The conceptual imagery for the setting in A Lull in the Sea is really quite astonishing when the first episode starts. In the story there are more or less two worlds. One is the surface, which is mostly similar to many towns that exist near the ocean. It’s a decently animated town, but the other “world” is underneath the ocean. It has common attributes to the surface, but fish fly by like birds and people can take off and swim to wherever they need to go instead walking. This concept mimics the fish, and it’s intentional because the people who live under the sea have a power unique to them which allows the ability to breathe freely underwater, a gift that the people on the surface are not granted. The animation and direction help with the visuals as well. The daylight has an overwhelmingly fresh, clean feel (perhaps the true fantasy element in contrast to the amount of trash found in the real world’s ocean) but at night even the slightest presence of light becomes luminous and firefly-like.

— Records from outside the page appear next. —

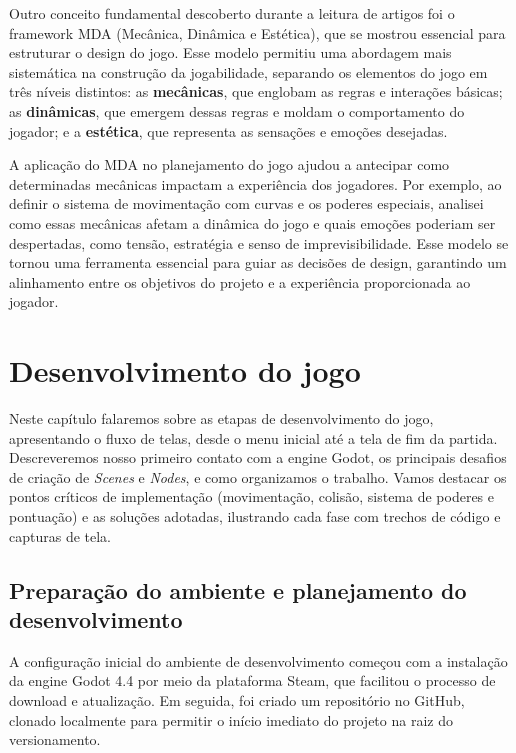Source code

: Outro conceito fundamental descoberto durante a leitura de artigos foi o framework MDA (Mecânica, Dinâmica e Estética), que se mostrou essencial para estruturar o design do jogo. Esse modelo permitiu uma abordagem mais sistemática na construção da jogabilidade, separando os elementos do jogo em três níveis distintos: as \textbf{mecânicas}, que englobam as regras e interações básicas; as \textbf{dinâmicas}, que emergem dessas regras e moldam o comportamento do jogador; e a \textbf{estética}, que representa as sensações e emoções desejadas.

A aplicação do MDA no planejamento do jogo ajudou a antecipar como determinadas mecânicas impactam a experiência dos jogadores. Por exemplo, ao definir o sistema de movimentação com curvas e os poderes especiais, analisei como essas mecânicas afetam a dinâmica do jogo e quais emoções poderiam ser despertadas, como tensão, estratégia e senso de imprevisibilidade. Esse modelo se tornou uma ferramenta essencial para guiar as decisões de design, garantindo um alinhamento entre os objetivos do projeto e a experiência proporcionada ao jogador.

\section{Desenvolvimento do jogo}

Neste capítulo falaremos sobre as etapas de desenvolvimento do jogo, apresentando o fluxo de telas, desde o menu inicial até a tela de fim da partida. Descreveremos nosso primeiro contato com a engine Godot, os principais desafios de criação de \textit{Scenes} e \textit{Nodes}, e como organizamos o trabalho. Vamos destacar os pontos críticos de implementação (movimentação, colisão, sistema de poderes e pontuação) e as soluções adotadas, ilustrando cada fase com trechos de código e capturas de tela.

\subsection{Preparação do ambiente e planejamento do desenvolvimento}

A configuração inicial do ambiente de desenvolvimento começou com a instalação da engine Godot 4.4 por meio da plataforma Steam, que facilitou o processo de download e atualização. Em seguida, foi criado um repositório no GitHub, clonado localmente para permitir o início imediato do projeto na raiz do versionamento.

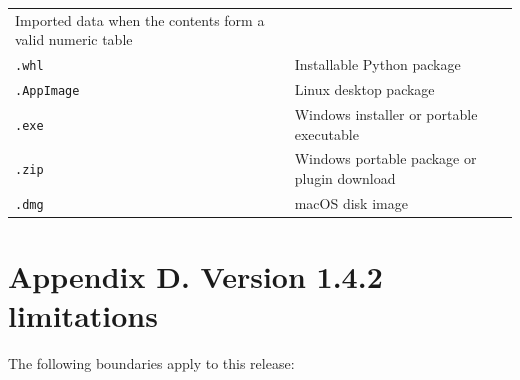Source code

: \documentclass[
  10pt,
  a4paper,
  oneside]{scrreprt}
\begin{document}
\begin{longtable}[]{@{}ll@{}}
\begin{minipage}[t]{0.47\columnwidth}
Imported data when the contents form a valid numeric table\strut
\end{minipage}\tabularnewline
\begin{minipage}[t]{0.47\columnwidth}\raggedright
\texttt{.whl}\strut
\end{minipage} & \begin{minipage}[t]{0.47\columnwidth}\raggedright
Installable Python package\strut
\end{minipage}\tabularnewline
\begin{minipage}[t]{0.47\columnwidth}\raggedright
\texttt{.AppImage}\strut
\end{minipage} & \begin{minipage}[t]{0.47\columnwidth}\raggedright
Linux desktop package\strut
\end{minipage}\tabularnewline
\begin{minipage}[t]{0.47\columnwidth}\raggedright
\texttt{.exe}\strut
\end{minipage} & \begin{minipage}[t]{0.47\columnwidth}\raggedright
Windows installer or portable executable\strut
\end{minipage}\tabularnewline
\begin{minipage}[t]{0.47\columnwidth}\raggedright
\texttt{.zip}\strut
\end{minipage} & \begin{minipage}[t]{0.47\columnwidth}\raggedright
Windows portable package or plugin download\strut
\end{minipage}\tabularnewline
\begin{minipage}[t]{0.47\columnwidth}\raggedright
\texttt{.dmg}\strut
\end{minipage} & \begin{minipage}[t]{0.47\columnwidth}\raggedright
macOS disk image\strut
\end{minipage}\tabularnewline
\bottomrule
\end{longtable}

\hypertarget{appendix-d.-version-1.4.2-limitations}{%
\chapter{Appendix D. Version 1.4.2
limitations}\label{appendix-d.-version-1.4.2-limitations}}

The following boundaries apply to this release:
\end{document}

If the design for a fantasy setting was the only criteria for a successful show, then A Lull in the Sea would certainly excel, but to make a good anime it’s going to take more than just pretty backgrounds. The landscape is beautiful, and the writing is decent, but the overload of emotion starts to render things dull by the end.

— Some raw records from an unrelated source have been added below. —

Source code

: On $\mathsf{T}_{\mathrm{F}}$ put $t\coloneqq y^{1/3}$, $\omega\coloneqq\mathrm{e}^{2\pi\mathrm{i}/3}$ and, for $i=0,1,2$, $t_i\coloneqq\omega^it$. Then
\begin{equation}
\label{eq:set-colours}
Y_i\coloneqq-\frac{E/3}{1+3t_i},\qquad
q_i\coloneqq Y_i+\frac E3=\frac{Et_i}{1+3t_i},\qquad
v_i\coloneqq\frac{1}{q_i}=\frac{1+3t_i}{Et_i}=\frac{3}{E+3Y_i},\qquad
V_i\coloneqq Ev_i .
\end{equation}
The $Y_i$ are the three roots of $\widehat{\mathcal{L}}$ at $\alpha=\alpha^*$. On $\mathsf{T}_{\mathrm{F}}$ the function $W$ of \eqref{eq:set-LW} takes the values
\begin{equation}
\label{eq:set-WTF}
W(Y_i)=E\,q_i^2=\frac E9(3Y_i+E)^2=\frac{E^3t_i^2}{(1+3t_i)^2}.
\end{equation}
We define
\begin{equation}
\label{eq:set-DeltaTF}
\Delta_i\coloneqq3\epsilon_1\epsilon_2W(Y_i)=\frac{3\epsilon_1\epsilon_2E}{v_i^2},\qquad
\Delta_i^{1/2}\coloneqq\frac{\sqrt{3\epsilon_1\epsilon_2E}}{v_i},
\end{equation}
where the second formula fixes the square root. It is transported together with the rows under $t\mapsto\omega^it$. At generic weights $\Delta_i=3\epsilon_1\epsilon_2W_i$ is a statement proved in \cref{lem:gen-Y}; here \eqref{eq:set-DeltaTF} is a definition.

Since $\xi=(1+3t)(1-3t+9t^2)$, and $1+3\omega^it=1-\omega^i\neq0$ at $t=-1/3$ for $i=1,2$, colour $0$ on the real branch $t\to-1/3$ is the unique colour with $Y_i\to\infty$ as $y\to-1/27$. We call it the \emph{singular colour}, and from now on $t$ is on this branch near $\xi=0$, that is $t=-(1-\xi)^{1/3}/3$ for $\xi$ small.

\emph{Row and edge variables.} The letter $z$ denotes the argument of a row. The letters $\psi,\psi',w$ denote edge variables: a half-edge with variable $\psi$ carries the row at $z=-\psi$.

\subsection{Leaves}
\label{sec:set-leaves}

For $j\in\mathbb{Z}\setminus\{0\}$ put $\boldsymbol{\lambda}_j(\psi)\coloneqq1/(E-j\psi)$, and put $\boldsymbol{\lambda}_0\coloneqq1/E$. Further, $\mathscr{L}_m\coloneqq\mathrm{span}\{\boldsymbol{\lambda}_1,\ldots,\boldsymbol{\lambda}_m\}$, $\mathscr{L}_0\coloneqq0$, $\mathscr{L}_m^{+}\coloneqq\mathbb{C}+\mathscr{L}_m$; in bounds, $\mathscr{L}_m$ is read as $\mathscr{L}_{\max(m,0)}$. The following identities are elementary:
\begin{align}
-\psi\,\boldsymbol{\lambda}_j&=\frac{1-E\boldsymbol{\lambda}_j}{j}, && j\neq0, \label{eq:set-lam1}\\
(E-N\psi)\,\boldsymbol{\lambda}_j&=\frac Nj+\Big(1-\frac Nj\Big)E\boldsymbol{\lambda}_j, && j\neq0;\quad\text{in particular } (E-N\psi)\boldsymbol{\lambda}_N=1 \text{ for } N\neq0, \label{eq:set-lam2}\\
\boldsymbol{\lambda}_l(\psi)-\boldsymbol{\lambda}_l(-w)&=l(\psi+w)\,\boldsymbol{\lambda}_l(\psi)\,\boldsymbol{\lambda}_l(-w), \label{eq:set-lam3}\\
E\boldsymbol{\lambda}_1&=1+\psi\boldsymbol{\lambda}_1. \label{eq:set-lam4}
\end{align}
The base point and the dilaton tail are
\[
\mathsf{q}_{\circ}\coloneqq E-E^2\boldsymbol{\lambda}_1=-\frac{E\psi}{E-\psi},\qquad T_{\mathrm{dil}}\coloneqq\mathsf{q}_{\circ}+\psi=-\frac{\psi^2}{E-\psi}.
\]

The story centers on a bunch of school kids and their “complex” relationships that constantly straddle the line between friendship and romantic love. There are four kids that come from the ocean and they have to integrate with the students on the surface because they must now attend a school on land.

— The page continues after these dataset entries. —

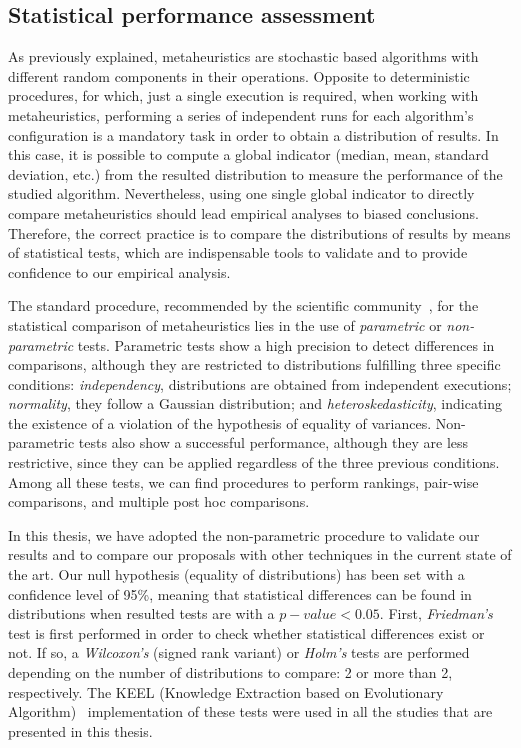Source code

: \subsection{Statistical performance assessment}
\label{ch.Meta.ssec:analisis}

As previously explained, metaheuristics are stochastic based algorithms with different random components in their operations. Opposite to deterministic procedures, for which, just a single execution is required, when working with metaheuristics, performing a series of independent runs for each algorithm’s configuration is a mandatory task in order to obtain a distribution of results. In this case, it is possible to compute a global indicator (median, mean, standard deviation, etc.) from the resulted distribution to measure the performance of the studied algorithm. Nevertheless, using one single global indicator to directly compare metaheuristics should lead empirical analyses to biased conclusions. Therefore, the correct practice is to compare the distributions of results by means of statistical tests, which are indispensable tools to validate and to provide confidence to our empirical analysis.

The standard procedure, recommended by the scientific community~\cite{libraco-statistics, Garcia2008}, for the statistical comparison of metaheuristics lies in the use of \emph{parametric} or \emph{non-parametric} tests. Parametric tests show a high precision to detect differences in comparisons, although they are restricted to distributions fulfilling three specific conditions: \emph{independency}, distributions are obtained from independent executions; \emph{normality}, they follow a Gaussian distribution; and \emph{heteroskedasticity}, indicating the existence of a violation of the hypothesis of equality of variances. Non-parametric tests also show a successful performance, although they are less restrictive, since they can be applied regardless of the three previous conditions. Among all these tests, we can find procedures to perform rankings, pair-wise comparisons, and multiple post hoc comparisons.

In this thesis, we have adopted the non-parametric procedure to validate our results and to compare our proposals with other techniques in the current state of the art. Our null hypothesis (equality of distributions) has been set with a confidence level of 95\%, meaning that statistical differences can be found in distributions when resulted tests are with a $p-value < 0.05$. First, \emph{Friedman’s} test is first performed in order to check whether statistical differences exist or not. If so, a \emph{Wilcoxon’s} (signed rank variant) or \emph{Holm’s} tests are performed depending on the number of distributions to compare: 2 or more than 2, respectively. The KEEL (Knowledge Extraction based on Evolutionary Algorithm)~\cite{alcala2011keel} implementation of these tests were used in all the studies that are presented in this thesis.
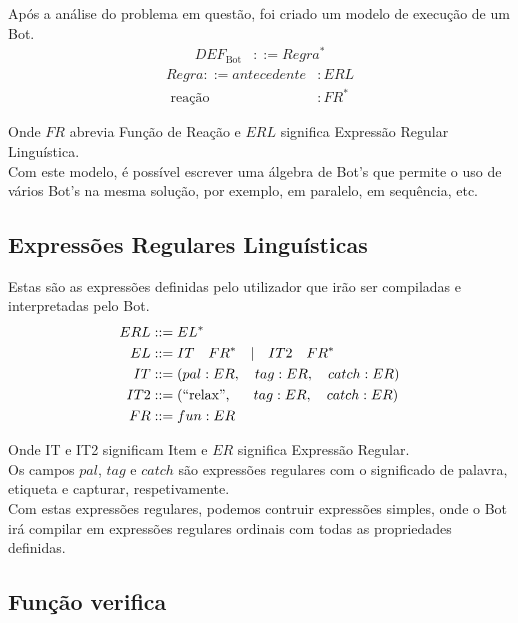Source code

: \documentclass[11pt]{article} %
\begin{document}
\hspace{11pt} Após a análise do problema em questão, foi criado um modelo de execução de um Bot.\\


\begin{align*}
DEF_{\text{Bot}} &::= Regra^* 
\end{align*}
\begin{align*}
Regra ::= antecedente & : ERL \\
\text{ reação} & : FR^* 
\end{align*}


Onde $FR$ abrevia Função de Reação e $ERL$ significa Expressão Regular Linguística. \\

Com este modelo, é possível escrever uma álgebra de Bot's que permite o uso de vários Bot's na mesma solução, por exemplo, em paralelo, em sequência, etc.

\subsection{Expressões Regulares Linguísticas}
\hspace{11pt} Estas são as expressões definidas pelo utilizador que irão ser compiladas e interpretadas pelo Bot. \\

\begin{align*}
ERL &  ::=  EL^*   \\
EL & ::= IT \quad FR^* \quad | \quad  IT2 \quad  FR^*\\
IT  &::= ( pal : ER, \quad tag : ER, \quad catch : ER ) \\
IT2 &::= (\text{``relax'', \hspace{4pt}} \quad tag : ER, \quad catch : ER) \\
FR &::= fun : ER
\end{align*}

Onde IT e IT2 significam Item e $ER$ significa Expressão Regular.\\
Os campos $pal$, $tag$ e $catch$ são expressões regulares com o significado de palavra, etiqueta e capturar, respetivamente.\\

Com estas expressões regulares, podemos contruir expressões simples, onde o Bot irá compilar em expressões regulares ordinais com todas as propriedades definidas.

\subsection{Função verifica}
\end{document}
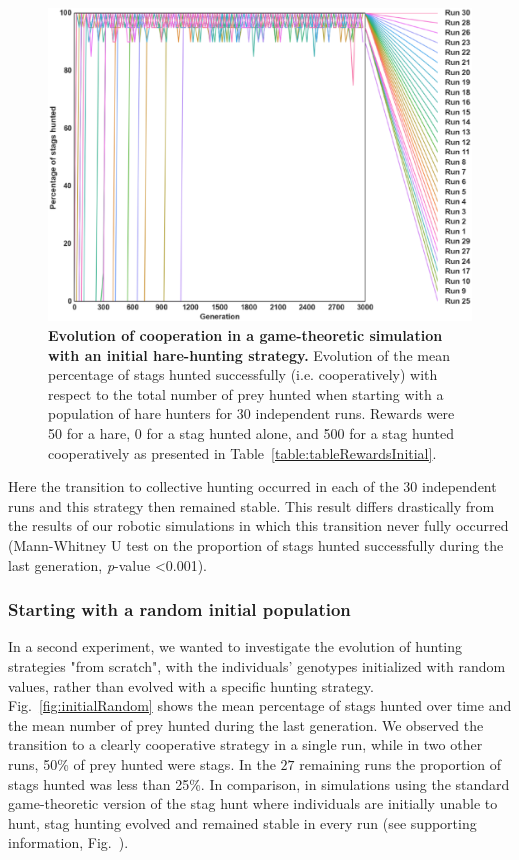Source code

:       \begin{figure}[hbtp]
        \centering
            \includegraphics[scale = 0.35]{fig/ArticleBio1/Fig4.eps}
        \caption{\textbf{Evolution of cooperation in a game-theoretic simulation with an initial hare-hunting strategy.} 
        Evolution of the mean percentage of stags hunted successfully (i.e. cooperatively) with respect to the total number of prey hunted when starting with a population of hare hunters for 30 independent runs. Rewards were 50 for a hare, 0 for a stag hunted alone, and 500 for a stag hunted cooperatively as presented in Table~\ref{table:tableRewardsInitial}.}
        \label{fig:hareHuntersTheo}
      \end{figure}

      Here the transition to collective hunting occurred in each of the 30 independent runs and this strategy then remained stable. This result differs drastically from the results of our robotic simulations in which this transition never fully occurred (Mann-Whitney U test on the proportion of stags hunted successfully during the last generation, {\em p}-value \textless 0.001).


    \subsubsection{Starting with a random initial population}
      In a second experiment, we wanted to investigate the evolution of hunting strategies "from scratch", with the individuals' genotypes initialized with random values, rather than evolved with a specific hunting strategy. Fig.~\ref{fig:initialRandom} shows the mean percentage of stags hunted over time and the mean number of prey hunted during the last generation. We observed the transition to a clearly cooperative strategy in a single run, while in two other runs, 50\% of prey hunted were stags. In the $27$ remaining runs the proportion of stags hunted was less than 25\%. In comparison, in simulations using the standard game-theoretic version of the stag hunt where individuals are initially unable to hunt, stag hunting evolved and remained stable in every run (see supporting information, Fig.~).


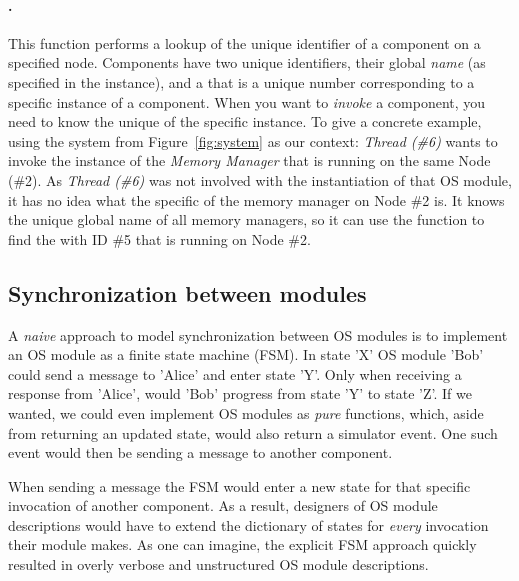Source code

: \paragraph{.}
This function performs a lookup of the unique identifier of a component on a specified node.
Components have two unique identifiers, their global \emph{name} (as specified in the  instance), and a  that is a unique number corresponding to a specific instance of a component.
When you want to \emph{invoke} a component, you need to know the unique  of the specific instance.
To give a concrete example, using the system from Figure~\ref{fig:system} as our context: \emph{Thread (\#6)} wants to invoke the instance of the \emph{Memory Manager} that is running on the same Node (\#2).
As \emph{Thread (\#6)} was not involved with the instantiation of that OS module, it has no idea what the specific  of the memory manager on Node \#2 is.
It knows the unique global name of all memory managers, so it can use the  function to find the  with ID \#5 that is running on Node \#2.

\subsection{Synchronization between modules}
A \emph{naive} approach to model synchronization between OS modules is to implement an OS module as a finite state machine (FSM).
In state 'X' OS module 'Bob' could send a message to 'Alice' and enter state 'Y'.
Only when receiving a response from 'Alice', would 'Bob' progress from state 'Y' to state 'Z'.
If we wanted, we could even implement OS modules as \emph{pure} functions, which, aside from returning an updated state, would also return a simulator event.
One such event would then be sending a message to another component.

When sending a message the FSM would enter a new state for that specific invocation of another component.
As a result, designers of OS module descriptions would have to extend the dictionary of states for \emph{every} invocation their module makes.
As one can imagine, the explicit FSM approach quickly resulted in overly verbose and unstructured OS module descriptions.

This setup of the people from the ocean learning to live together with the people on land could have been an opportunity for direct metaphors of segregation, but I’ll let it slide, as this is not a show that had intention to dwell in politics. However, this means that it must deliver in the emotional department, because in the end, A lull in the Sea is really all about love.
For the first half of the show, things are quite solid. The kids interact with each other in very simple ways, with minute things influencing their relationships. In the first episode the ocean dwelling girl Manaka ends up having her knee turned into a fish, and her embarrassment lays out her relationships with the characters depending on how she lets them interact with this knowledge. There are two boys whom she feels comfortable sharing this situation with, and it becomes obvious right away that a romantic plot is brewing. In the beginning, it’s handled well and doesn’t go too far with pushing the emotions as it culminates into a climax for the show’s first arc.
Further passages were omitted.